# 🤖 Code Review Fine-Tuning Notebook
**Train StarCoder or similar models using CodeXGLUE, Devign, and your own data**

---
✅ Dataset merging
✅ JSONL formatting
✅ Optional Hugging Face upload
✅ Fine-tuning setup

_Generated on: 2025-06-26 08:07_

In [None]:
# 📦 Install dependencies
!pip install datasets transformers accelerate tqdm

In [None]:
# 📥 Load and Combine Datasets
from datasets import load_dataset
import json
from tqdm import tqdm

output_data = []

# Load CodeXGLUE
codeglue = load_dataset("code_x_glue_cc_code_to_text", "python")
for item in tqdm(codeglue['train'].select(range(1000))):
    prompt = f"### Code:\n{item['code']}\n### Review:"
    completion = " " + item['docstring'].strip()
    output_data.append({"prompt": prompt, "completion": completion})

# Load Devign
devign = load_dataset("microsoft/Devign")
for item in tqdm(devign['train'].select(range(1000))):
    label = "Vulnerable" if item['target'] else "Safe"
    prompt = f"### Code:\n{item['func']}\n### Is this vulnerable?"
    completion = f" {label}"
    output_data.append({"prompt": prompt, "completion": completion})

# Add personal data
my_data = [
    {"code": "def hello(): print('hi')", "review": "Add a docstring."}
]
for item in my_data:
    output_data.append({
        "prompt": f"### Code:\n{item['code']}\n### Review:",
        "completion": " " + item['review']
    })

# Save JSONL
with open("fine_tune_data.jsonl", "w") as f:
    for item in output_data:
        f.write(json.dumps(item) + "\n")

print("✅ Dataset ready")

In [None]:
# 🚀 Fine-tune a small StarCoder model
from transformers import AutoTokenizer, AutoModelForCausalLM, TrainingArguments, Trainer, DataCollatorForLanguageModeling
from datasets import load_dataset

model_name = "bigcode/starcoderbase-1b"
tokenizer = AutoTokenizer.from_pretrained(model_name)
model = AutoModelForCausalLM.from_pretrained(model_name)

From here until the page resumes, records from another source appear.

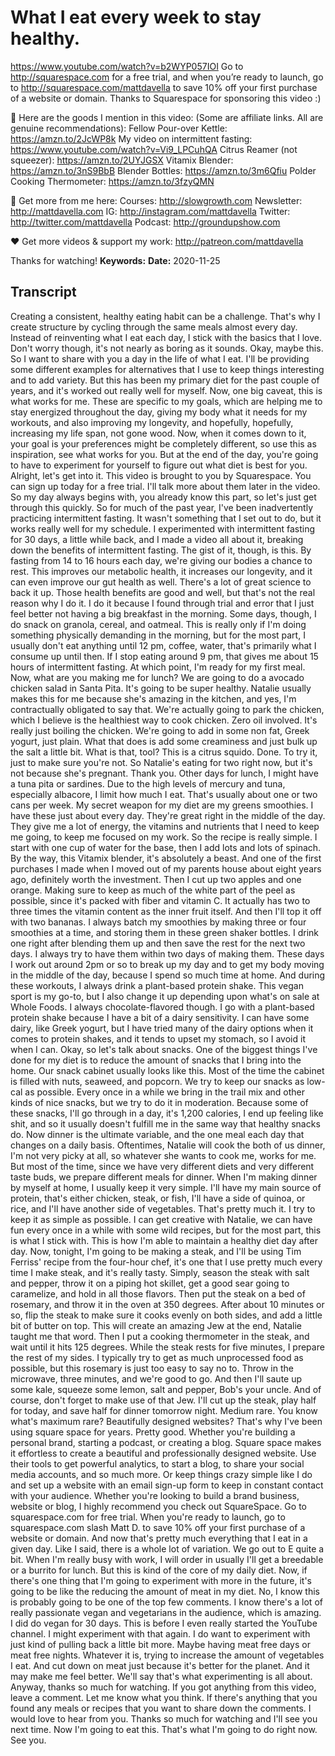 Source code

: # What I eat every week to stay healthy.
https://www.youtube.com/watch?v=b2WYP057IOI
Go to http://squarespace.com for a free trial, and when you’re ready to launch, go to http://squarespace.com/mattdavella to save 10% off your first purchase of a website or domain. Thanks to Squarespace for sponsoring this video :)

🙊 Here are the goods I mention in this video:
(Some are affiliate links. All are genuine recommendations):
Fellow Pour-over Kettle: https://amzn.to/2JcWP8k
My video on intermittent fasting: https://www.youtube.com/watch?v=Vi9_LPCuhQA
Citrus Reamer (not squeezer): https://amzn.to/2UYJGSX
Vitamix Blender: https://amzn.to/3nS9BbB
Blender Bottles: https://amzn.to/3m6Qfiu
Polder Cooking Thermometer: https://amzn.to/3fzyQMN

🙌 Get more from me here:
Courses:  http://slowgrowth.com
Newsletter:  http://mattdavella.com
IG:  http://instagram.com/mattdavella
Twitter:  http://twitter.com/mattdavella
Podcast:  http://groundupshow.com

❤️ Get more videos & support my work:
http://patreon.com/mattdavella

Thanks for watching!
**Keywords:** 
**Date:** 2020-11-25

## Transcript
 Creating a consistent, healthy eating habit can be a challenge. That's why I create structure by cycling through the same meals almost every day. Instead of reinventing what I eat each day, I stick with the basics that I love. Don't worry though, it's not nearly as boring as it sounds. Okay, maybe this. So I want to share with you a day in the life of what I eat. I'll be providing some different examples for alternatives that I use to keep things interesting and to add variety. But this has been my primary diet for the past couple of years, and it's worked out really well for myself. Now, one big caveat, this is what works for me. These are specific to my goals, which are helping me to stay energized throughout the day, giving my body what it needs for my workouts, and also improving my longevity, and hopefully, hopefully, increasing my life span, not gone wood. Now, when it comes down to it, your goal is your preferences might be completely different, so use this as inspiration, see what works for you. But at the end of the day, you're going to have to experiment for yourself to figure out what diet is best for you. Alright, let's get into it. This video is brought to you by Squarespace. You can sign up today for a free trial. I'll talk more about them later in the video. So my day always begins with, you already know this part, so let's just get through this quickly. So for much of the past year, I've been inadvertently practicing intermittent fasting. It wasn't something that I set out to do, but it works really well for my schedule. I experimented with intermittent fasting for 30 days, a little while back, and I made a video all about it, breaking down the benefits of intermittent fasting. The gist of it, though, is this. By fasting from 14 to 16 hours each day, we're giving our bodies a chance to rest. This improves our metabolic health, it increases our longevity, and it can even improve our gut health as well. There's a lot of great science to back it up. Those health benefits are good and well, but that's not the real reason why I do it. I do it because I found through trial and error that I just feel better not having a big breakfast in the morning. Some days, though, I do snack on granola, cereal, and oatmeal. This is really only if I'm doing something physically demanding in the morning, but for the most part, I usually don't eat anything until 12 pm, coffee, water, that's primarily what I consume up until then. If I stop eating around 9 pm, that gives me about 15 hours of intermittent fasting. At which point, I'm ready for my first meal. Now, what are you making me for lunch? We are going to do a avocado chicken salad in Santa Pita. It's going to be super healthy. Natalie usually makes this for me because she's amazing in the kitchen, and yes, I'm contractually obligated to say that. We're actually going to park the chicken, which I believe is the healthiest way to cook chicken. Zero oil involved. It's really just boiling the chicken. We're going to add in some non fat, Greek yogurt, just plain. What that does is add some creaminess and just bulk up the salt a little bit. What is that, tool? This is a citrus squido. Done. To try it, just to make sure you're not. So Natalie's eating for two right now, but it's not because she's pregnant. Thank you. Other days for lunch, I might have a tuna pita or sardines. Due to the high levels of mercury and tuna, especially albacore, I limit how much I eat. That's usually about one or two cans per week. My secret weapon for my diet are my greens smoothies. I have these just about every day. They're great right in the middle of the day. They give me a lot of energy, the vitamins and nutrients that I need to keep me going, to keep me focused on my work. So the recipe is really simple. I start with one cup of water for the base, then I add lots and lots of spinach. By the way, this Vitamix blender, it's absolutely a beast. And one of the first purchases I made when I moved out of my parents house about eight years ago, definitely worth the investment. Then I cut up two apples and one orange. Making sure to keep as much of the white part of the peel as possible, since it's packed with fiber and vitamin C. It actually has two to three times the vitamin content as the inner fruit itself. And then I'll top it off with two bananas. I always batch my smoothies by making three or four smoothies at a time, and storing them in these green shaker bottles. I drink one right after blending them up and then save the rest for the next two days. I always try to have them within two days of making them. These days I work out around 2pm or so to break up my day and to get my body moving in the middle of the day, because I spend so much time at home. And during these workouts, I always drink a plant-based protein shake. This vegan sport is my go-to, but I also change it up depending upon what's on sale at Whole Foods. I always chocolate-flavored though. I go with a plant-based protein shake because I have a bit of a dairy sensitivity. I can have some dairy, like Greek yogurt, but I have tried many of the dairy options when it comes to protein shakes, and it tends to upset my stomach, so I avoid it when I can. Okay, so let's talk about snacks. One of the biggest things I've done for my diet is to reduce the amount of snacks that I bring into the home. Our snack cabinet usually looks like this. Most of the time the cabinet is filled with nuts, seaweed, and popcorn. We try to keep our snacks as low-cal as possible. Every once in a while we bring in the trail mix and other kinds of nice snacks, but we try to do it in moderation. Because some of these snacks, I'll go through in a day, it's 1,200 calories, I end up feeling like shit, and so it usually doesn't fulfill me in the same way that healthy snacks do. Now dinner is the ultimate variable, and the one meal each day that changes on a daily basis. Oftentimes, Natalie will cook the both of us dinner, I'm not very picky at all, so whatever she wants to cook me, works for me. But most of the time, since we have very different diets and very different taste buds, we prepare different meals for dinner. When I'm making dinner by myself at home, I usually keep it very simple. I'll have my main source of protein, that's either chicken, steak, or fish, I'll have a side of quinoa, or rice, and I'll have another side of vegetables. That's pretty much it. I try to keep it as simple as possible. I can get creative with Natalie, we can have fun every once in a while with some wild recipes, but for the most part, this is what I stick with. This is how I'm able to maintain a healthy diet day after day. Now, tonight, I'm going to be making a steak, and I'll be using Tim Ferriss' recipe from the four-hour chef, it's one that I use pretty much every time I make steak, and it's really tasty. Simply, season the steak with salt and pepper, throw it on a piping hot skillet, get a good sear going to caramelize, and hold in all those flavors. Then put the steak on a bed of rosemary, and throw it in the oven at 350 degrees. After about 10 minutes or so, flip the steak to make sure it cooks evenly on both sides, and add a little bit of butter on top. This will create an amazing Jew at the end, Natalie taught me that word. Then I put a cooking thermometer in the steak, and wait until it hits 125 degrees. While the steak rests for five minutes, I prepare the rest of my sides. I typically try to get as much unprocessed food as possible, but this rosemary is just too easy to say no to. Throw in the microwave, three minutes, and we're good to go. And then I'll saute up some kale, squeeze some lemon, salt and pepper, Bob's your uncle. And of course, don't forget to make use of that Jew. I'll cut up the steak, play half for today, and save half for dinner tomorrow night. Medium rare. You know what's maximum rare? Beautifully designed websites? That's why I've been using square space for years. Pretty good. Whether you're building a personal brand, starting a podcast, or creating a blog. Square space makes it effortless to create a beautiful and professionally designed website. Use their tools to get powerful analytics, to start a blog, to share your social media accounts, and so much more. Or keep things crazy simple like I do and set up a website with an email sign-up form to keep in constant contact with your audience. Whether you're looking to build a brand business, website or blog, I highly recommend you check out SquareSpace. Go to squarespace.com for free trial. When you're ready to launch, go to squarespace.com slash Matt D. to save 10% off your first purchase of a website or domain. And now that's pretty much everything that I eat in a given day. Like I said, there is a whole lot of variation. We go out to E quite a bit. When I'm really busy with work, I will order in usually I'll get a breedable or a burrito for lunch. But this is kind of the core of my daily diet. Now, if there's one thing that I'm going to experiment with more in the future, it's going to be like the reducing the amount of meat in my diet. No, I know this is probably going to be one of the top few comments. I know there's a lot of really passionate vegan and vegetarians in the audience, which is amazing. I did do vegan for 30 days. This is before I even really started the YouTube channel. I might experiment with that again. I do want to experiment with just kind of pulling back a little bit more. Maybe having meat free days or meat free nights. Whatever it is, trying to increase the amount of vegetables I eat. And cut down on meat just because it's better for the planet. And it may make me feel better. We'll say that's what experimenting is all about. Anyway, thanks so much for watching. If you got anything from this video, leave a comment. Let me know what you think. If there's anything that you found any meals or recipes that you want to share down the comments. I would love to hear from you. Thanks so much for watching and I'll see you next time. Now I'm going to eat this. That's what I'm going to do right now. See you.
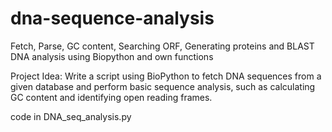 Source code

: # dna-sequence-analysis
Fetch, Parse, GC content, Searching ORF, Generating proteins and BLAST
DNA analysis using Biopython and own functions

Project Idea: Write a script using BioPython to fetch DNA sequences from a given database and perform basic sequence analysis, such as calculating GC content and identifying open reading frames.

code in DNA_seq_analysis.py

dataset = load_dataset("json", data_files="fine_tune_data.jsonl", split="train")

def tokenize(example):
    return tokenizer(example["prompt"] + example["completion"], truncation=True, max_length=512)

tokenized = dataset.map(tokenize)

args = TrainingArguments(
    output_dir="./checkpoints",
    per_device_train_batch_size=2,
    num_train_epochs=1,
    logging_steps=10,
    save_steps=50,
    fp16=True
)

trainer = Trainer(
    model=model,
    args=args,
    train_dataset=tokenized,
    data_collator=DataCollatorForLanguageModeling(tokenizer, mlm=False),
)

trainer.train()